Like now. I'm in a room full of perfectly wonderful people. Interesting, talented, friendly, well travelled - and yet. Here I am. Nose buried in my laptop, typing contrived bull. Before this, I was reading an e-comic. Sigh, there's no room for temperamental artists, and I am, unfortunately no artist either. My artistic inclinations, if any, are pedestrian. I'm not original, not hardworking and not particularly sharp. I say I'm a wallflower. That's because I let myself be one. Oh wait. Whine territory. I will stop right here.
So tell me, what if you left something important, for what you feel is a better life, a better way, and find yourself winding up in a terrible terrible place? What if all the chances you took were stupid and frivolous and not worth it? What if you were just being complacent and arrogant? What if you spend loads and loads of money only to find you've not only ruined yourself but also others? When you take a chance, do you ever, entirely take it alone?
I could leave it all. I could quit.
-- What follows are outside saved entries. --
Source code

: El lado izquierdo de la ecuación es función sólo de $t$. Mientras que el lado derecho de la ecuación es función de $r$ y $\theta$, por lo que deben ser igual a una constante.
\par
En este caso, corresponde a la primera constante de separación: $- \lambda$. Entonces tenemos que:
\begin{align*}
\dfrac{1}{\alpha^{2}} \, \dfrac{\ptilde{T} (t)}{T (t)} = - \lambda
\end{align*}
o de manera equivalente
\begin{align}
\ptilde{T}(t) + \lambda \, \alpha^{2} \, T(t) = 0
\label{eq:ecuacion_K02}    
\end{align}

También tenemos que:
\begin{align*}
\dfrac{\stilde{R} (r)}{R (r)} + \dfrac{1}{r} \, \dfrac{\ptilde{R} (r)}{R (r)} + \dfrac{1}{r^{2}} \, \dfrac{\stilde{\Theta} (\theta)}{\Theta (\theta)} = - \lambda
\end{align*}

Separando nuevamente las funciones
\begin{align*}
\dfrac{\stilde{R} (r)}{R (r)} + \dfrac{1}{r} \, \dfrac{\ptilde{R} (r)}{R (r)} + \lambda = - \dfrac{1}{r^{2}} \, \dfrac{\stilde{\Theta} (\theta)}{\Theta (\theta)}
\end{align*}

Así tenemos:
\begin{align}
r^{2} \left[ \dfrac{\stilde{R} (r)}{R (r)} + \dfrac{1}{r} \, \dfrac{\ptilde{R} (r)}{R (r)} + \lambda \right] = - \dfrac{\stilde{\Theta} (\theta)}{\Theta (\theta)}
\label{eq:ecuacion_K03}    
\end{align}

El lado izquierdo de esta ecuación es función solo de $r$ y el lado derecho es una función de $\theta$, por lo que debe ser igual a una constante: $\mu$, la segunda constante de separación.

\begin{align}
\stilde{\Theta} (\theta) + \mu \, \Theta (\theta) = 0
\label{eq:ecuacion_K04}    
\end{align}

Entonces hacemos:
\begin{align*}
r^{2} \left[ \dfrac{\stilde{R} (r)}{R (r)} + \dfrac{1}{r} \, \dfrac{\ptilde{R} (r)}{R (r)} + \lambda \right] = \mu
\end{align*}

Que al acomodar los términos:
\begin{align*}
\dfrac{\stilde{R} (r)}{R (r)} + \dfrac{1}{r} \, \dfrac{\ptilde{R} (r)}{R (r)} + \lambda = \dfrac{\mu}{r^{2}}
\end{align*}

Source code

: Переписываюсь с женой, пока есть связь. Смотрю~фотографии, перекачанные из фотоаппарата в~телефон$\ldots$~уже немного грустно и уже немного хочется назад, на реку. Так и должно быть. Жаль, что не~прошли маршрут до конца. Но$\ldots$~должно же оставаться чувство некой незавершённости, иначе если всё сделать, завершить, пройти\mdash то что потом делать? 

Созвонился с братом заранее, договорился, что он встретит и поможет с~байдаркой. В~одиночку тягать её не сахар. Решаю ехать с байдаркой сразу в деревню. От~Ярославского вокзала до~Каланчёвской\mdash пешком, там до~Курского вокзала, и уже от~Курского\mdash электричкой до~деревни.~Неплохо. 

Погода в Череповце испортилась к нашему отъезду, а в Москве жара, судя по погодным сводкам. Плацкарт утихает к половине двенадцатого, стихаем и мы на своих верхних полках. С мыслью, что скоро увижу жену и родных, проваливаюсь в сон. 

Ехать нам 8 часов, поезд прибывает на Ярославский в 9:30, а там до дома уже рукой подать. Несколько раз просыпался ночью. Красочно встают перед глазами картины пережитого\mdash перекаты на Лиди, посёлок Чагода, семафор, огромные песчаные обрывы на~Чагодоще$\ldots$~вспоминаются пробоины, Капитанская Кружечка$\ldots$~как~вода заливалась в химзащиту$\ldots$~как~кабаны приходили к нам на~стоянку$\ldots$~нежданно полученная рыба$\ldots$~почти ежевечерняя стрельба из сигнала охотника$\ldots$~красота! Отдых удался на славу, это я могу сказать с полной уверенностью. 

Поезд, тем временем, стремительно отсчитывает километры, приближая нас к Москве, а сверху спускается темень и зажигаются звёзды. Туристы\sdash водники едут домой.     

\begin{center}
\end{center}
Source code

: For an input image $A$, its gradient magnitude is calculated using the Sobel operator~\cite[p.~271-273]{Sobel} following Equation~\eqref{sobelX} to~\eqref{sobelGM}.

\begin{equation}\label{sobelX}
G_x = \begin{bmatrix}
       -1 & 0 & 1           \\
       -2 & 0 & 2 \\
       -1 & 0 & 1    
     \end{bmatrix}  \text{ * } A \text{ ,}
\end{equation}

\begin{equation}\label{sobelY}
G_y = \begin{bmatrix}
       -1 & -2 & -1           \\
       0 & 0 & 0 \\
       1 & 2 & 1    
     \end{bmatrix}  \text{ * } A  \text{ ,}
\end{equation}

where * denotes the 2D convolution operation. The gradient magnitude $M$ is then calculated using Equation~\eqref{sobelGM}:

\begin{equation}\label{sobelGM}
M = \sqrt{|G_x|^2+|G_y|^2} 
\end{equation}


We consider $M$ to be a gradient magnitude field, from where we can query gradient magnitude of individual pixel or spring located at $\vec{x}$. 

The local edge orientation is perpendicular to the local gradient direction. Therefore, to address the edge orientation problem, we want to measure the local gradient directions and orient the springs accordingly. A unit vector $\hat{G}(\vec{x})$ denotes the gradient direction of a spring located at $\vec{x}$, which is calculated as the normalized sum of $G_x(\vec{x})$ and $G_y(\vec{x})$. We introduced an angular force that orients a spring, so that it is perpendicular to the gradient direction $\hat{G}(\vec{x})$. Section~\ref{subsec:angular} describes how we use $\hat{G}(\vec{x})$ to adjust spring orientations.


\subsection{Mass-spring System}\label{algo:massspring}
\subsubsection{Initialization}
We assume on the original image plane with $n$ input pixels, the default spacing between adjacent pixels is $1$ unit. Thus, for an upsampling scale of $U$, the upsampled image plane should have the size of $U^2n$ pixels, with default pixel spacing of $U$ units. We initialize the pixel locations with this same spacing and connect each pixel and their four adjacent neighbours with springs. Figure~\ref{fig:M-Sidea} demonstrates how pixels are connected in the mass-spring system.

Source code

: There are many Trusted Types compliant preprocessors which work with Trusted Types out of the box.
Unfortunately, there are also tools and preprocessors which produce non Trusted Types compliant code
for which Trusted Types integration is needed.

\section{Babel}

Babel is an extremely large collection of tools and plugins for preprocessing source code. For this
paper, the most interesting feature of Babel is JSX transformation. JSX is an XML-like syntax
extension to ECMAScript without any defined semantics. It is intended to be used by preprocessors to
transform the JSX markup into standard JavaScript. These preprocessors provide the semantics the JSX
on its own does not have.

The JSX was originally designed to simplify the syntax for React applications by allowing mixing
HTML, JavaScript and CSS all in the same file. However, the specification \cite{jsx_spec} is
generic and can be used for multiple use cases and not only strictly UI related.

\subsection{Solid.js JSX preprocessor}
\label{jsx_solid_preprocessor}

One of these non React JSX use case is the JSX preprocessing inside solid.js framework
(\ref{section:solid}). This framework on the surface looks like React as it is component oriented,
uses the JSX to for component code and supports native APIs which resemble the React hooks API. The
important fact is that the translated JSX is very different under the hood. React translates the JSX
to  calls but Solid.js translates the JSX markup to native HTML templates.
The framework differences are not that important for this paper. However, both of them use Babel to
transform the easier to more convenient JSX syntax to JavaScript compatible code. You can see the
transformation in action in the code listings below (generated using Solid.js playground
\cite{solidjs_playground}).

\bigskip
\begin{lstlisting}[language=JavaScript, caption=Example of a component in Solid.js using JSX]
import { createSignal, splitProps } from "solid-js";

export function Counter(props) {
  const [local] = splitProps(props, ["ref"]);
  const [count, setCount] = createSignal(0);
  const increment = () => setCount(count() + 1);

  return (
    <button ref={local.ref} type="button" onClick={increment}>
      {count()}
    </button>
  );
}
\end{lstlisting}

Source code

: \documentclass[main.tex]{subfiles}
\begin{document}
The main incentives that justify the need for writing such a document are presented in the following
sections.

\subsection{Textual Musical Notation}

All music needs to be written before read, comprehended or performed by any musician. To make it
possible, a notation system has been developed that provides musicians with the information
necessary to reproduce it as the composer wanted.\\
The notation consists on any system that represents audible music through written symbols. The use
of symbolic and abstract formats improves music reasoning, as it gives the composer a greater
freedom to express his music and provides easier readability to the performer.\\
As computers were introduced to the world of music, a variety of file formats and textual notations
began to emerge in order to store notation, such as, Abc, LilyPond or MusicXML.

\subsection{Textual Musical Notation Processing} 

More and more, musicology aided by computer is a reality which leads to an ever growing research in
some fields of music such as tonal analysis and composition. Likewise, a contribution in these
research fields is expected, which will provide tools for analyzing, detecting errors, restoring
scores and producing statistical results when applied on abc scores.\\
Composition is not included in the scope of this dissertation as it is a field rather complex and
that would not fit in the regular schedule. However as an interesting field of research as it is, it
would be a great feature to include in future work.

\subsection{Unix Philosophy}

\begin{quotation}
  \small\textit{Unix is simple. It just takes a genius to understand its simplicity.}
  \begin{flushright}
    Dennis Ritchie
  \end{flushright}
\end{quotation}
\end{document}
I could sink into fleeting pleasures and temporary loves.
But for what?
Oh, do not ask, "What is it"?
Let us go and make our visit.


2 comments:

fisherwoman said...

Love this post, for obvious reasons :)

You should be a travel writer, Nanny. methinks.

Mayur G said...

what if..what if not..everything is life involves risk having said so biggest risk is being stuck in your "comfort zone" which involves the risk of lost opportunities..so take chances..screw up..learn..ur day ur moment is jus a matter of patience.